Please reproduce every record, keeping each one exactly as written.

Plain-text document sources:
[Start of section]
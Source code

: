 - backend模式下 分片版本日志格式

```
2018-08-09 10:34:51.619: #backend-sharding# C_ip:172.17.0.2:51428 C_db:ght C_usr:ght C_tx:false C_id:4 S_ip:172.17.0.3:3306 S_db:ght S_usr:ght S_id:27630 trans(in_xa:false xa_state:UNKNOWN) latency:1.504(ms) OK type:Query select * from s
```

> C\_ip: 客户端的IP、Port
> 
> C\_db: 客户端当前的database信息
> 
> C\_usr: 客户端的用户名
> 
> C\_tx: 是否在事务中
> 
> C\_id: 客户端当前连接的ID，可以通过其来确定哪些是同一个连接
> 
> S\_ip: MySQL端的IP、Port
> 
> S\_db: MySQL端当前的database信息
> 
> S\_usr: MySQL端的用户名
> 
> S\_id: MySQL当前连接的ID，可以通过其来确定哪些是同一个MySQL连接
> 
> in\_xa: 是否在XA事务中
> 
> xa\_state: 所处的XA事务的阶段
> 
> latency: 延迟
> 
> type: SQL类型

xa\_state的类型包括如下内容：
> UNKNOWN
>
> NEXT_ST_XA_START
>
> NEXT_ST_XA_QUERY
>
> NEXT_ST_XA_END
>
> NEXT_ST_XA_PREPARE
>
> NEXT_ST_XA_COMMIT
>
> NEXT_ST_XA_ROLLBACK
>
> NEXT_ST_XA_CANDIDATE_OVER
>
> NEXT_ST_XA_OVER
[End of section]
▶ **Task result**
Source code

: - backend模式下 分片版本日志格式

```
2018-08-09 10:34:51.619: #backend-sharding# C_ip:172.17.0.2:51428 C_db:ght C_usr:ght C_tx:false C_id:4 S_ip:172.17.0.3:3306 S_db:ght S_usr:ght S_id:27630 trans(in_xa:false xa_state:UNKNOWN) latency:1.504(ms) OK type:Query select * from s
```

> C\_ip: 客户端的IP、Port
> 
> C\_db: 客户端当前的database信息
> 
> C\_usr: 客户端的用户名
> 
> C\_tx: 是否在事务中
> 
> C\_id: 客户端当前连接的ID，可以通过其来确定哪些是同一个连接
> 
> S\_ip: MySQL端的IP、Port
> 
> S\_db: MySQL端当前的database信息
> 
> S\_usr: MySQL端的用户名
> 
> S\_id: MySQL当前连接的ID，可以通过其来确定哪些是同一个MySQL连接
> 
> in\_xa: 是否在XA事务中
> 
> xa\_state: 所处的XA事务的阶段
> 
> latency: 延迟
> 
> type: SQL类型

xa\_state的类型包括如下内容：
> UNKNOWN
>
> NEXT_ST_XA_START
>
> NEXT_ST_XA_QUERY
>
> NEXT_ST_XA_END
>
> NEXT_ST_XA_PREPARE
>
> NEXT_ST_XA_COMMIT
>
> NEXT_ST_XA_ROLLBACK
>
> NEXT_ST_XA_CANDIDATE_OVER
>
> NEXT_ST_XA_OVER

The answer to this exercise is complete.